● Your objective
In the copy you make, keep each entry exactly as it is and leave out all images.
START Record extracts
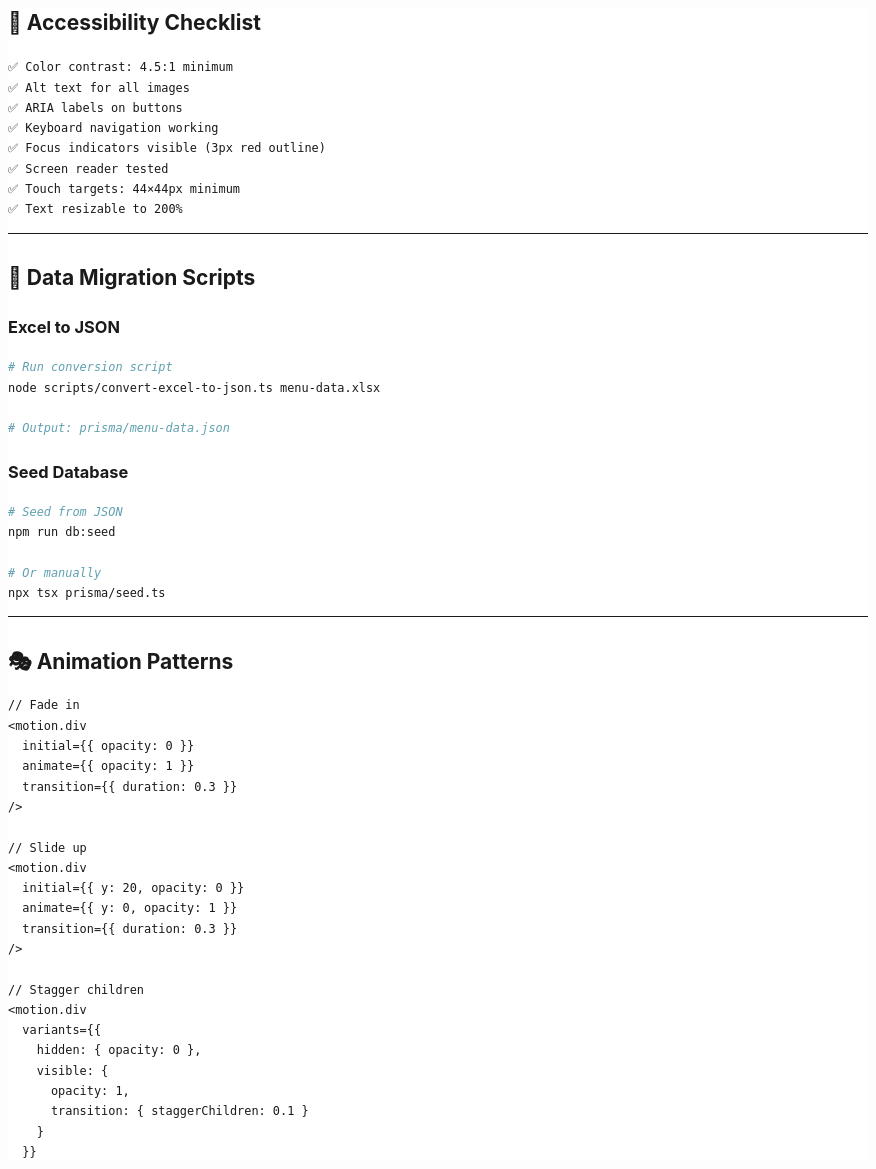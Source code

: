 
## 📱 Accessibility Checklist

```
✅ Color contrast: 4.5:1 minimum
✅ Alt text for all images
✅ ARIA labels on buttons
✅ Keyboard navigation working
✅ Focus indicators visible (3px red outline)
✅ Screen reader tested
✅ Touch targets: 44×44px minimum
✅ Text resizable to 200%
```

---

## 💾 Data Migration Scripts

### Excel to JSON

```bash
# Run conversion script
node scripts/convert-excel-to-json.ts menu-data.xlsx

# Output: prisma/menu-data.json
```

### Seed Database

```bash
# Seed from JSON
npm run db:seed

# Or manually
npx tsx prisma/seed.ts
```

---

## 🎭 Animation Patterns

```tsx
// Fade in
<motion.div
  initial={{ opacity: 0 }}
  animate={{ opacity: 1 }}
  transition={{ duration: 0.3 }}
/>

// Slide up
<motion.div
  initial={{ y: 20, opacity: 0 }}
  animate={{ y: 0, opacity: 1 }}
  transition={{ duration: 0.3 }}
/>

// Stagger children
<motion.div
  variants={{
    hidden: { opacity: 0 },
    visible: {
      opacity: 1,
      transition: { staggerChildren: 0.1 }
    }
  }}
```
END Record extracts
● Result of the exercise
Source code

: 
## 📱 Accessibility Checklist

```
✅ Color contrast: 4.5:1 minimum
✅ Alt text for all images
✅ ARIA labels on buttons
✅ Keyboard navigation working
✅ Focus indicators visible (3px red outline)
✅ Screen reader tested
✅ Touch targets: 44×44px minimum
✅ Text resizable to 200%
```

---

## 💾 Data Migration Scripts

### Excel to JSON

```bash
# Run conversion script
node scripts/convert-excel-to-json.ts menu-data.xlsx

# Output: prisma/menu-data.json
```

### Seed Database

```bash
# Seed from JSON
npm run db:seed

# Or manually
npx tsx prisma/seed.ts
```

---

## 🎭 Animation Patterns

```tsx
// Fade in
<motion.div
  initial={{ opacity: 0 }}
  animate={{ opacity: 1 }}
  transition={{ duration: 0.3 }}
/>

// Slide up
<motion.div
  initial={{ y: 20, opacity: 0 }}
  animate={{ y: 0, opacity: 1 }}
  transition={{ duration: 0.3 }}
/>

// Stagger children
<motion.div
  variants={{
    hidden: { opacity: 0 },
    visible: {
      opacity: 1,
      transition: { staggerChildren: 0.1 }
    }
  }}
```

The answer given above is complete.